PROBLEM REQUIREMENTS
In the entries below, how many lines contain the string "GValue"? Give the number by itself.

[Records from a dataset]
########################################
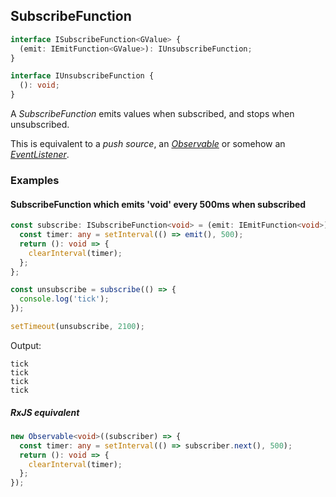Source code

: ## SubscribeFunction

```ts
interface ISubscribeFunction<GValue> {
  (emit: IEmitFunction<GValue>): IUnsubscribeFunction;
}

interface IUnsubscribeFunction {
  (): void;
}
```

A *SubscribeFunction* emits values when subscribed, and stops when unsubscribed.

This is equivalent to a *push source*, an *[Observable](https://rxjs-dev.firebaseapp.com/guide/observable)*
or somehow an *[EventListener](https://developer.mozilla.org/en-US/docs/Web/API/EventTarget/addEventListener)*.

### Examples

#### SubscribeFunction which emits 'void' every 500ms when subscribed

```ts
const subscribe: ISubscribeFunction<void> = (emit: IEmitFunction<void>): IUnsubscribeFunction => {
  const timer: any = setInterval(() => emit(), 500);
  return (): void => {
    clearInterval(timer);
  };
};

const unsubscribe = subscribe(() => {
  console.log('tick');
});

setTimeout(unsubscribe, 2100);
```

Output:

```text
tick
tick
tick
tick
```

##### RxJS equivalent

```ts
new Observable<void>((subscriber) => {
  const timer: any = setInterval(() => subscriber.next(), 500);
  return (): void => {
    clearInterval(timer);
  };
});
```
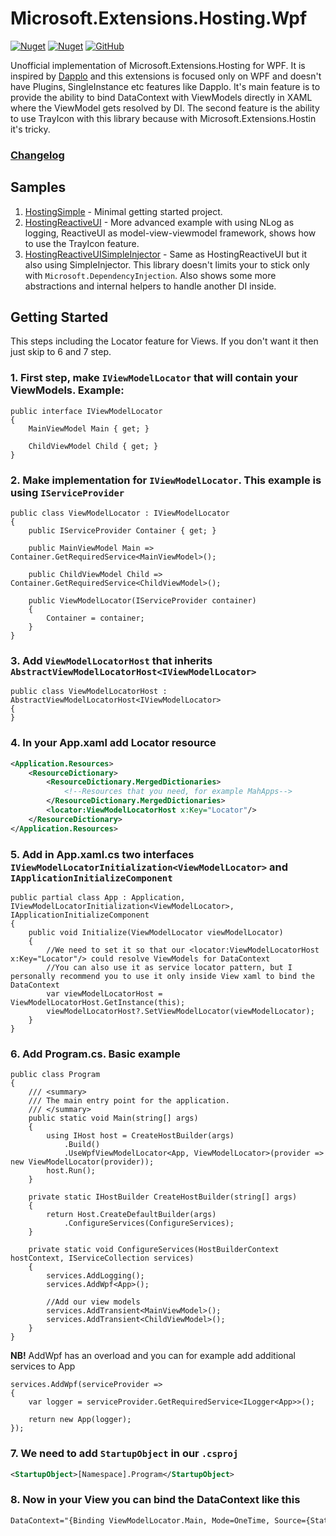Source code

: # Microsoft.Extensions.Hosting.Wpf
[![Nuget](https://img.shields.io/nuget/v/Extensions.Hosting.Wpf?color=ff4081&logo=nuget)](https://www.nuget.org/packages/Extensions.Hosting.Wpf/)
[![Nuget](https://img.shields.io/nuget/dt/Extensions.Hosting.Wpf?color=ff4081&label=nuget%20downloads&logo=nuget)](https://www.nuget.org/packages/Extensions.Hosting.Wpf/)
[![GitHub](https://img.shields.io/github/license/ScarletKuro/Microsoft.Extensions.Hosting.Wpf?color=594ae2&logo=github)](https://github.com/ScarletKuro/Microsoft.Extensions.Hosting.Wpf/blob/main/LICENSE)

Unofficial implementation of Microsoft.Extensions.Hosting for WPF. It is inspired by [Dapplo](https://github.com/dapplo/Dapplo.Microsoft.Extensions.Hosting) and this extensions is focused only on WPF and doesn't have Plugins, SingleInstance etc features like Dapplo. It's main feature is to provide the ability to bind DataContext with ViewModels directly in XAML where the ViewModel gets resolved by DI. The second feature is the ability to use TrayIcon with this library because with Microsoft.Extensions.Hostin it's tricky.

### [Changelog](https://github.com/ScarletKuro/Microsoft.Extensions.Hosting.Wpf/blob/main/CHANGELOG.md)

## Samples
1. [HostingSimple](https://github.com/ScarletKuro/Microsoft.Extensions.Hosting.Wpf/tree/master/samples/HostingSimple) - Minimal getting started project.
2. [HostingReactiveUI](https://github.com/ScarletKuro/Microsoft.Extensions.Hosting.Wpf/tree/master/samples/HostingReactiveUI) - More advanced example with using NLog as logging, ReactiveUI as model-view-viewmodel framework, shows how to use the TrayIcon feature.
3. [HostingReactiveUISimpleInjector](https://github.com/ScarletKuro/Microsoft.Extensions.Hosting.Wpf/tree/master/samples/HostingReactiveUISimpleInjector) - Same as HostingReactiveUI but it also using SimpleInjector. This library doesn't limits your to stick only with `Microsoft.DependencyInjection`. Also shows some more abstractions and internal helpers to handle another DI inside.

## Getting Started
This steps including the Locator feature for Views. If you don't want it then just skip to 6 and 7 step.
### 1. First step, make `IViewModelLocator` that will contain your ViewModels. Example:
```CSharp
public interface IViewModelLocator
{
    MainViewModel Main { get; }

    ChildViewModel Child { get; }
}
```
### 2. Make implementation for `IViewModelLocator`. This example is using `IServiceProvider`
```CSharp
public class ViewModelLocator : IViewModelLocator
{
    public IServiceProvider Container { get; }

    public MainViewModel Main => Container.GetRequiredService<MainViewModel>();

    public ChildViewModel Child => Container.GetRequiredService<ChildViewModel>();

    public ViewModelLocator(IServiceProvider container)
    {
        Container = container;
    }
}
```
### 3. Add `ViewModelLocatorHost` that inherits `AbstractViewModelLocatorHost<IViewModelLocator>`
```CSharp
public class ViewModelLocatorHost : AbstractViewModelLocatorHost<IViewModelLocator>
{
}
```
### 4. In your App.xaml add Locator resource
```XML
<Application.Resources>
    <ResourceDictionary>
        <ResourceDictionary.MergedDictionaries>
            <!--Resources that you need, for example MahApps-->
        </ResourceDictionary.MergedDictionaries>
        <locator:ViewModelLocatorHost x:Key="Locator"/>
    </ResourceDictionary>
</Application.Resources>
```
### 5. Add in App.xaml.cs two interfaces `IViewModelLocatorInitialization<ViewModelLocator>` and `IApplicationInitializeComponent`
```CSharp
public partial class App : Application, IViewModelLocatorInitialization<ViewModelLocator>, IApplicationInitializeComponent
{
    public void Initialize(ViewModelLocator viewModelLocator)
    {
        //We need to set it so that our <locator:ViewModelLocatorHost x:Key="Locator"/> could resolve ViewModels for DataContext
        //You can also use it as service locator pattern, but I personally recommend you to use it only inside View xaml to bind the DataContext
        var viewModelLocatorHost = ViewModelLocatorHost.GetInstance(this);
        viewModelLocatorHost?.SetViewModelLocator(viewModelLocator);
    }
}
```
### 6. Add Program.cs. Basic example
```CSharp
public class Program
{
	/// <summary>
	/// The main entry point for the application.
	/// </summary>
	public static void Main(string[] args)
	{
		using IHost host = CreateHostBuilder(args)
			.Build()
			.UseWpfViewModelLocator<App, ViewModelLocator>(provider => new ViewModelLocator(provider));
		host.Run();
	}

	private static IHostBuilder CreateHostBuilder(string[] args)
	{
		return Host.CreateDefaultBuilder(args)
			.ConfigureServices(ConfigureServices);
	}

	private static void ConfigureServices(HostBuilderContext hostContext, IServiceCollection services)
	{
		services.AddLogging();
		services.AddWpf<App>();

		//Add our view models
		services.AddTransient<MainViewModel>();
		services.AddTransient<ChildViewModel>();
	}
}
```
**NB!** AddWpf has an overload and you can for example add additional services to App
```CSharp
services.AddWpf(serviceProvider =>
{
	var logger = serviceProvider.GetRequiredService<ILogger<App>>();

	return new App(logger);
});
```
### 7. We need to add `StartupObject` in our `.csproj`
```Xml
<StartupObject>[Namespace].Program</StartupObject>
```
### 8. Now in your View you can bind the DataContext like this
```Xml
DataContext="{Binding ViewModelLocator.Main, Mode=OneTime, Source={StaticResource Locator}}"
```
########################################
WRITTEN SOLUTION
2